Dopamine-dependent cortico-striatal plasticity drives CBGT networks in the direction of reward rate maximization.
(A) The evolution of RTs achieved by a DDM fit to CBGT network behavior, projected to (v,a)-space. The average starting position for the fast (orange), intermediate (brown) and slow (red) networks are shown as stars. The squares indicate the evolution of each network group over the plasticity stages, which converge after 15 trials (shaded elliptical regions). The yellow (purple) colors represent high (low) RTs. The network trajectories do not evolve in the direction that would be expected to minimize the RTs (e.g., optimal direction shown in blue from the initial position of all three speed groups). (B) The yellow (purple) colors represent high (low) accuracy. The networks evolve towards increasing expected accuracy but not in an optimal fashion (trajectories vs. blue arrows). (C) The yellow (purple) colors represent high (low) reward rate.
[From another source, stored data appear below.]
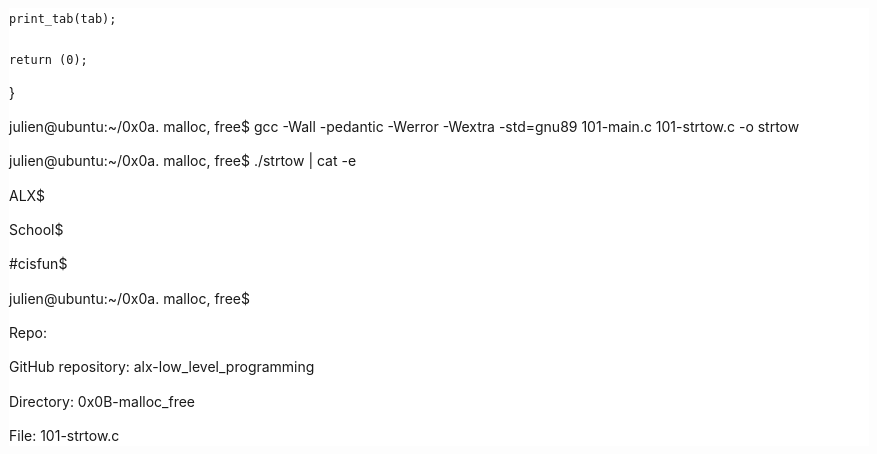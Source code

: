    print_tab(tab);

    return (0);

}

julien@ubuntu:~/0x0a. malloc, free$ gcc -Wall -pedantic -Werror -Wextra -std=gnu89 101-main.c 101-strtow.c -o strtow

julien@ubuntu:~/0x0a. malloc, free$ ./strtow | cat -e

ALX$

School$

#cisfun$

julien@ubuntu:~/0x0a. malloc, free$

Repo:



GitHub repository: alx-low_level_programming

Directory: 0x0B-malloc_free

File: 101-strtow.c
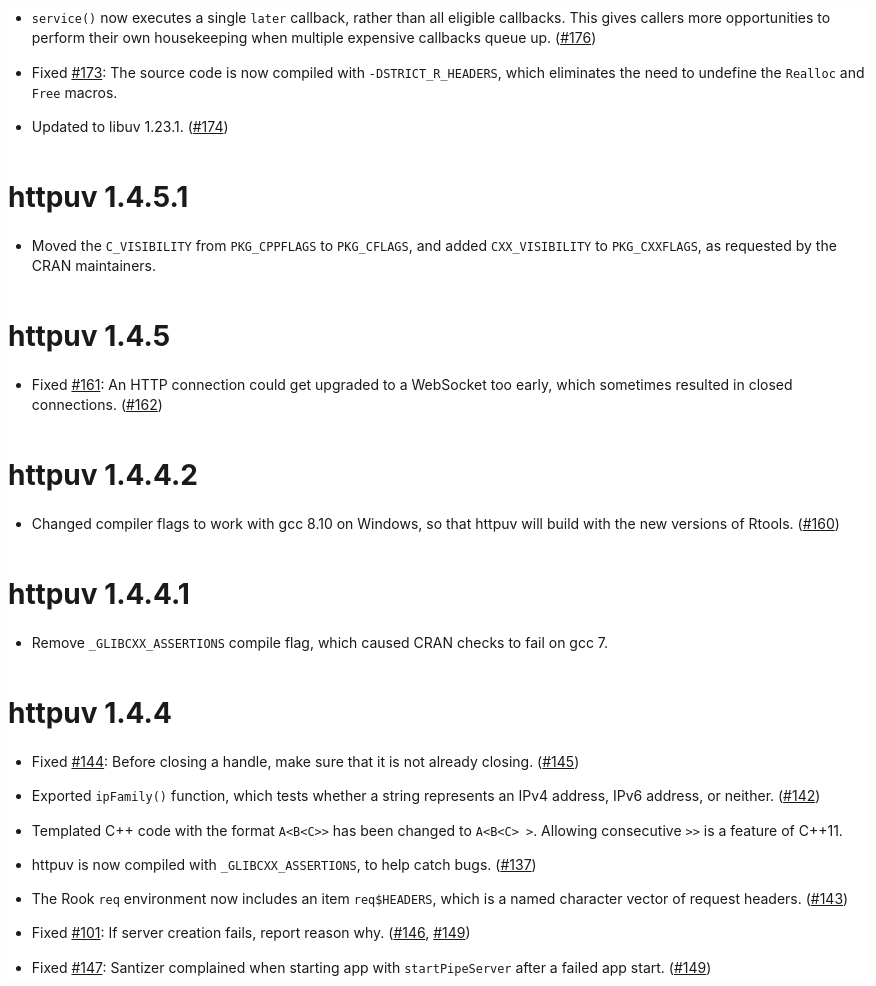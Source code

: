 * `service()` now executes a single `later` callback, rather than all eligible callbacks. This gives callers more opportunities to perform their own housekeeping when multiple expensive callbacks queue up. ([#176](https://github.com/rstudio/httpuv/pull/176))

* Fixed [#173](https://github.com/rstudio/httpuv/pull/173): The source code is now compiled with `-DSTRICT_R_HEADERS`, which eliminates the need to undefine the `Realloc` and `Free` macros.

* Updated to libuv 1.23.1. ([#174](https://github.com/rstudio/httpuv/pull/174))


httpuv 1.4.5.1
==============

* Moved the `C_VISIBILITY` from `PKG_CPPFLAGS` to `PKG_CFLAGS`, and added `CXX_VISIBILITY` to `PKG_CXXFLAGS`, as requested by the CRAN maintainers.

httpuv 1.4.5
============

* Fixed [#161](https://github.com/rstudio/httpuv/issues/161): An HTTP connection could get upgraded to a WebSocket too early, which sometimes resulted in closed connections. ([#162](https://github.com/rstudio/httpuv/pull/162))

httpuv 1.4.4.2
==============

* Changed compiler flags to work with gcc 8.10 on Windows, so that httpuv will build with the new versions of Rtools. ([#160](https://github.com/rstudio/httpuv/pull/160))

httpuv 1.4.4.1
==============

* Remove `_GLIBCXX_ASSERTIONS` compile flag, which caused CRAN checks to fail on gcc 7.

httpuv 1.4.4
============

* Fixed [#144](https://github.com/rstudio/httpuv/issues/144): Before closing a handle, make sure that it is not already closing. ([#145](https://github.com/rstudio/httpuv/pull/145))

* Exported `ipFamily()` function, which tests whether a string represents an IPv4 address, IPv6 address, or neither. ([#142](https://github.com/rstudio/httpuv/pull/142))

* Templated C++ code with the format `A<B<C>>` has been changed to `A<B<C> >`. Allowing consecutive `>>` is a feature of C++11.

* httpuv is now compiled with `_GLIBCXX_ASSERTIONS`, to help catch bugs. ([#137](https://github.com/rstudio/httpuv/pull/137))

* The Rook `req` environment now includes an item `req$HEADERS`, which is a named character vector of request headers. ([#143](https://github.com/rstudio/httpuv/pull/143))

* Fixed [#101](https://github.com/rstudio/httpuv/issues/101): If server creation fails, report reason why. ([#146](https://github.com/rstudio/httpuv/pull/146), [#149](https://github.com/rstudio/httpuv/pull/149))

* Fixed [#147](https://github.com/rstudio/httpuv/issues/147): Santizer complained when starting app with `startPipeServer` after a failed app start. ([#149](https://github.com/rstudio/httpuv/pull/149))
The network evolution aligns closely with the direction that maximizes the reward rate (blue arrows). (D) The cosine distances calculated for every network at each plasticity stage for RT, accuracy and reward rate are were pooled together and shown as distributions.
Fig 3.
Canonical correlation analysis (CCA) identifies control ensembles (cf. [29]).
Given matrices of average firing rates, F (both summed rates across channels, Σ, and between-channel differences, Δ), and fit DDM parameters, D, derived from a set of networks at baseline (left panels), CCA finds the low-dimensional projections, for firing rates and
for DDM parameters (right panels), which maximize the correlation, ρ, between the projections
and
of F and D. Blue lines in the F plot show left channel activity, orange show right channel activity, and green shows populations that go across both channels.
Fig 4.
Plasticity-induced changes of control ensemble influence.
(A) The loading weights of the first 5 PCs of firing rate changes from before to after plasticity, pooled for all networks. (B) The drivers (columns of S), which quantify the modulations of control ensembles (responsiveness, pliancy, choice) that capture each PC (pooled for all network classes). (C): The variance-weighted drivers for the three control ensembles, computed separately for the three network classes (fast, intermediate and slow).
Fig 5.
Suboptimal and optimal choices modulate control ensembles in opposite directions.
(A) The modulation of control ensembles associated with various reward sequences encountered in two initial trials with cortico-striatal plasticity. U represents “Unrewarded" and R represents “Rewarded" trials. (B) The reward rate changes obtained by simulation of networks with synaptic weights frozen after various reward sequences occurred on two initial trials.